---------- RECORDED DATA ----------

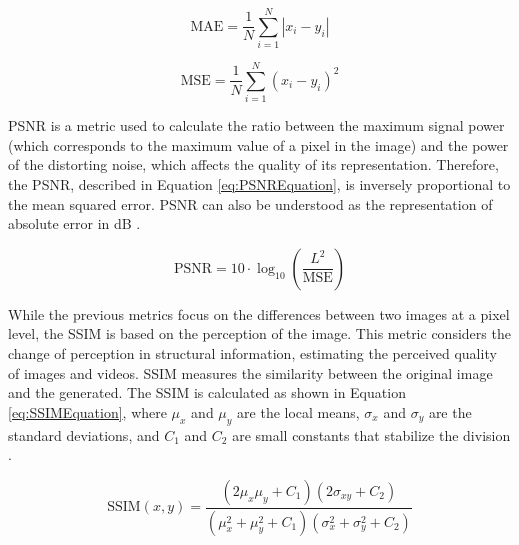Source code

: \begin{equation}
	\text{MAE} = \frac{1}{N} \sum_{i=1}^{N} |x_i - y_i|
	\label{eq:MAEEquation}
\end{equation}

\begin{equation}
	\text{MSE} = \frac{1}{N} \sum_{i=1}^{N} \left( x_i - y_i \right)^{2}
	\label{eq:MSEEquation}
\end{equation}

PSNR is a metric used to calculate the ratio between the maximum signal power (which corresponds to the maximum value of a pixel in the image) and the power of the distorting noise, which affects the quality of its representation. Therefore, the PSNR, described in Equation \ref{eq:PSNREquation}, is inversely proportional to the mean squared error. PSNR can also be understood as the representation of absolute error in dB \parencite{Sara2019}.

\begin{equation}
	\text{PSNR} = 10 \cdot \log_{10} \left( \frac{L^2}{\text{MSE}} \right)
	\label{eq:PSNREquation}
\end{equation}

While the previous metrics focus on the differences between two images at a pixel level, the SSIM is based on the perception of the image. This metric considers the change of perception in structural information, estimating the perceived quality of images and videos. SSIM measures the similarity between the original image and the generated. The SSIM is calculated as shown in Equation \ref{eq:SSIMEquation}, where $\mu_{x}$ and $\mu_{y}$ are the local means, $\sigma_{x}$ and $\sigma_{y}$ are the standard deviations, and $C_{1}$ and $C_{2}$ are small constants that stabilize the division \parencite{Sara2019}.

\begin{equation}
	\text{SSIM}(x, y) = \frac{(2\mu_x \mu_y + C_1)(2\sigma_{xy} + C_2)}{(\mu_x^2 + \mu_y^2 + C_1)(\sigma_x^2 + \sigma_y^2 + C_2)}
	\label{eq:SSIMEquation}
\end{equation}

----------

▶ _PROBLEM TO SOLVE_: Look through the listing above. Pick out each line with "quality" and copy it.

▶ _EXPECTED ANSWER_:
PSNR is a metric used to calculate the ratio between the maximum signal power (which corresponds to the maximum value of a pixel in the image) and the power of the distorting noise, which affects the quality of its representation. Therefore, the PSNR, described in Equation \ref{eq:PSNREquation}, is inversely proportional to the mean squared error. PSNR can also be understood as the representation of absolute error in dB \parencite{Sara2019}.
While the previous metrics focus on the differences between two images at a pixel level, the SSIM is based on the perception of the image. This metric considers the change of perception in structural information, estimating the perceived quality of images and videos. SSIM measures the similarity between the original image and the generated. The SSIM is calculated as shown in Equation \ref{eq:SSIMEquation}, where $\mu_{x}$ and $\mu_{y}$ are the local means, $\sigma_{x}$ and $\sigma_{y}$ are the standard deviations, and $C_{1}$ and $C_{2}$ are small constants that stabilize the division \parencite{Sara2019}.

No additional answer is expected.